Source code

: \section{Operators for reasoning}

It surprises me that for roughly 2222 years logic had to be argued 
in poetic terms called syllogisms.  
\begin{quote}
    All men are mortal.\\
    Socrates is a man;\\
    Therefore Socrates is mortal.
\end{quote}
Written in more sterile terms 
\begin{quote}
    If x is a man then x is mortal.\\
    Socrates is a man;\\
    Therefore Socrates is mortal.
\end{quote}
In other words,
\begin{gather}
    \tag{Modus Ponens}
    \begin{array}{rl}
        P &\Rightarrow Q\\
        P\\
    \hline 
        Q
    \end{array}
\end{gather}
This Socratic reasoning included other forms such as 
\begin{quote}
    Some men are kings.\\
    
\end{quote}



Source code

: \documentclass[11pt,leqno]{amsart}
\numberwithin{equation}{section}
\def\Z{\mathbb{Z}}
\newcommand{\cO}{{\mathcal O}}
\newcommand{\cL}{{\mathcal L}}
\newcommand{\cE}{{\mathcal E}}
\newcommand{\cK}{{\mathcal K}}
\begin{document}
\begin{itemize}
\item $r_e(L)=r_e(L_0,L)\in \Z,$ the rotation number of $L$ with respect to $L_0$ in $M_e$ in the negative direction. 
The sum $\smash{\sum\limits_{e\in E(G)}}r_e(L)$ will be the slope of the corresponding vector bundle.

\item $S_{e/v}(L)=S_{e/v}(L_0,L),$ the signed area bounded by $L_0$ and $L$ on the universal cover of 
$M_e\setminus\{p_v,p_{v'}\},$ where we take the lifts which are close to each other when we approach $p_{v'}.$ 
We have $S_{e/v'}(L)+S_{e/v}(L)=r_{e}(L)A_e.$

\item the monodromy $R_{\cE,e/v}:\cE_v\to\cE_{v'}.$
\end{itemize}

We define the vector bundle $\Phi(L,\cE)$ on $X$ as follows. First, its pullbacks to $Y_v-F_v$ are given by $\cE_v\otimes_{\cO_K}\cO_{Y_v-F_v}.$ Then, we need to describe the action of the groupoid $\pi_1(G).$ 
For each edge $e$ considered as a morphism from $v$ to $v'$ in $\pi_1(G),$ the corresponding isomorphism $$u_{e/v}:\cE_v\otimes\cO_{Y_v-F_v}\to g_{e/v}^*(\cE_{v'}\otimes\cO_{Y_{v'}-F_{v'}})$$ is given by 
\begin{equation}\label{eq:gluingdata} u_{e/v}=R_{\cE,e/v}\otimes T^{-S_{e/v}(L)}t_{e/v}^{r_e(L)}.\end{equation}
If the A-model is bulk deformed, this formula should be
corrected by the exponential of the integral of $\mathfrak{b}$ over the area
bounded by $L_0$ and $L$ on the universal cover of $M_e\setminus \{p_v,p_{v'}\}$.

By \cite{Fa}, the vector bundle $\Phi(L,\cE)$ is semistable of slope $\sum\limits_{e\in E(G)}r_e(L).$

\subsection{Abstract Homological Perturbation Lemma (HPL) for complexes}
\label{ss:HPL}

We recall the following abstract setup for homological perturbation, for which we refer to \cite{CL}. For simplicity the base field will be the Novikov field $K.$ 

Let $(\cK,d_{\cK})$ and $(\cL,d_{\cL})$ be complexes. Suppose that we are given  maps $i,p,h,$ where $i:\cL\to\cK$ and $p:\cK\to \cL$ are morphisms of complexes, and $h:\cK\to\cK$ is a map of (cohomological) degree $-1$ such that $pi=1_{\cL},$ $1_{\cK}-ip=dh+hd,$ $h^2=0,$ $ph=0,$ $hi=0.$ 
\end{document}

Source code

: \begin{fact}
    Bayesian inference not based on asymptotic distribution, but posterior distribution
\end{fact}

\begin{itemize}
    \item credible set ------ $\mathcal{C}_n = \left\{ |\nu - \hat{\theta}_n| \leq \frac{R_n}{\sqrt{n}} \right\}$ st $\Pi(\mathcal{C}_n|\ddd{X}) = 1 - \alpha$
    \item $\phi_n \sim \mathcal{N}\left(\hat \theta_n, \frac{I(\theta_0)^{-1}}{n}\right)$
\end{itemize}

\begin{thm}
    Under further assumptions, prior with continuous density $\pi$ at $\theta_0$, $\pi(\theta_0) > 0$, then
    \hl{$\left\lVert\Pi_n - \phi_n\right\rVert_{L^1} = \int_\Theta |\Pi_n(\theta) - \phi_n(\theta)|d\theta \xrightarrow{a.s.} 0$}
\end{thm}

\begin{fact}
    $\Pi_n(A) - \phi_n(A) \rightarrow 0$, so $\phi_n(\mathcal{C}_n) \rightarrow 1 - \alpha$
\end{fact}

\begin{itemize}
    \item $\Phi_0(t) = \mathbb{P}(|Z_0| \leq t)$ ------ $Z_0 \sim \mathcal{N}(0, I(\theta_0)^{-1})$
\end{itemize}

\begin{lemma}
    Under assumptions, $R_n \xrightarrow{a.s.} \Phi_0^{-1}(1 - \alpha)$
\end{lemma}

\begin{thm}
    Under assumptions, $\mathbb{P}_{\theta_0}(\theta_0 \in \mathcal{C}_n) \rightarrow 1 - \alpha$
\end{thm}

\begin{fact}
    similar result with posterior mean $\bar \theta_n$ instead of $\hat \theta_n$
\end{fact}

::::::::::

**About this task:** Write the entries out again in full, exactly as they appear above.

**Response area:**
Source code

: \section{Operators for reasoning}

It surprises me that for roughly 2222 years logic had to be argued 
in poetic terms called syllogisms.  
\begin{quote}
    All men are mortal.\\
    Socrates is a man;\\
    Therefore Socrates is mortal.
\end{quote}
Written in more sterile terms 
\begin{quote}
    If x is a man then x is mortal.\\
    Socrates is a man;\\
    Therefore Socrates is mortal.
\end{quote}
In other words,
\begin{gather}
    \tag{Modus Ponens}
    \begin{array}{rl}
        P &\Rightarrow Q\\
        P\\
    \hline 
        Q
    \end{array}
\end{gather}
This Socratic reasoning included other forms such as 
\begin{quote}
    Some men are kings.\\
    
\end{quote}



Source code

: \documentclass[11pt,leqno]{amsart}
\numberwithin{equation}{section}
\def\Z{\mathbb{Z}}
\newcommand{\cO}{{\mathcal O}}
\newcommand{\cL}{{\mathcal L}}
\newcommand{\cE}{{\mathcal E}}
\newcommand{\cK}{{\mathcal K}}
\begin{document}
\begin{itemize}
\item $r_e(L)=r_e(L_0,L)\in \Z,$ the rotation number of $L$ with respect to $L_0$ in $M_e$ in the negative direction. 
The sum $\smash{\sum\limits_{e\in E(G)}}r_e(L)$ will be the slope of the corresponding vector bundle.

\item $S_{e/v}(L)=S_{e/v}(L_0,L),$ the signed area bounded by $L_0$ and $L$ on the universal cover of 
$M_e\setminus\{p_v,p_{v'}\},$ where we take the lifts which are close to each other when we approach $p_{v'}.$ 
We have $S_{e/v'}(L)+S_{e/v}(L)=r_{e}(L)A_e.$

\item the monodromy $R_{\cE,e/v}:\cE_v\to\cE_{v'}.$
\end{itemize}

We define the vector bundle $\Phi(L,\cE)$ on $X$ as follows. First, its pullbacks to $Y_v-F_v$ are given by $\cE_v\otimes_{\cO_K}\cO_{Y_v-F_v}.$ Then, we need to describe the action of the groupoid $\pi_1(G).$ 
For each edge $e$ considered as a morphism from $v$ to $v'$ in $\pi_1(G),$ the corresponding isomorphism $$u_{e/v}:\cE_v\otimes\cO_{Y_v-F_v}\to g_{e/v}^*(\cE_{v'}\otimes\cO_{Y_{v'}-F_{v'}})$$ is given by 
\begin{equation}\label{eq:gluingdata} u_{e/v}=R_{\cE,e/v}\otimes T^{-S_{e/v}(L)}t_{e/v}^{r_e(L)}.\end{equation}
If the A-model is bulk deformed, this formula should be
corrected by the exponential of the integral of $\mathfrak{b}$ over the area
bounded by $L_0$ and $L$ on the universal cover of $M_e\setminus \{p_v,p_{v'}\}$.

By \cite{Fa}, the vector bundle $\Phi(L,\cE)$ is semistable of slope $\sum\limits_{e\in E(G)}r_e(L).$

\subsection{Abstract Homological Perturbation Lemma (HPL) for complexes}
\label{ss:HPL}

We recall the following abstract setup for homological perturbation, for which we refer to \cite{CL}. For simplicity the base field will be the Novikov field $K.$ 

Let $(\cK,d_{\cK})$ and $(\cL,d_{\cL})$ be complexes. Suppose that we are given  maps $i,p,h,$ where $i:\cL\to\cK$ and $p:\cK\to \cL$ are morphisms of complexes, and $h:\cK\to\cK$ is a map of (cohomological) degree $-1$ such that $pi=1_{\cL},$ $1_{\cK}-ip=dh+hd,$ $h^2=0,$ $ph=0,$ $hi=0.$ 
\end{document}

Source code

: \begin{fact}
    Bayesian inference not based on asymptotic distribution, but posterior distribution
\end{fact}

\begin{itemize}
    \item credible set ------ $\mathcal{C}_n = \left\{ |\nu - \hat{\theta}_n| \leq \frac{R_n}{\sqrt{n}} \right\}$ st $\Pi(\mathcal{C}_n|\ddd{X}) = 1 - \alpha$
    \item $\phi_n \sim \mathcal{N}\left(\hat \theta_n, \frac{I(\theta_0)^{-1}}{n}\right)$
\end{itemize}

\begin{thm}
    Under further assumptions, prior with continuous density $\pi$ at $\theta_0$, $\pi(\theta_0) > 0$, then
    \hl{$\left\lVert\Pi_n - \phi_n\right\rVert_{L^1} = \int_\Theta |\Pi_n(\theta) - \phi_n(\theta)|d\theta \xrightarrow{a.s.} 0$}
\end{thm}

\begin{fact}
    $\Pi_n(A) - \phi_n(A) \rightarrow 0$, so $\phi_n(\mathcal{C}_n) \rightarrow 1 - \alpha$
\end{fact}

\begin{itemize}
    \item $\Phi_0(t) = \mathbb{P}(|Z_0| \leq t)$ ------ $Z_0 \sim \mathcal{N}(0, I(\theta_0)^{-1})$
\end{itemize}

\begin{lemma}
    Under assumptions, $R_n \xrightarrow{a.s.} \Phi_0^{-1}(1 - \alpha)$
\end{lemma}

\begin{thm}
    Under assumptions, $\mathbb{P}_{\theta_0}(\theta_0 \in \mathcal{C}_n) \rightarrow 1 - \alpha$
\end{thm}

\begin{fact}
    similar result with posterior mean $\bar \theta_n$ instead of $\hat \theta_n$
\end{fact}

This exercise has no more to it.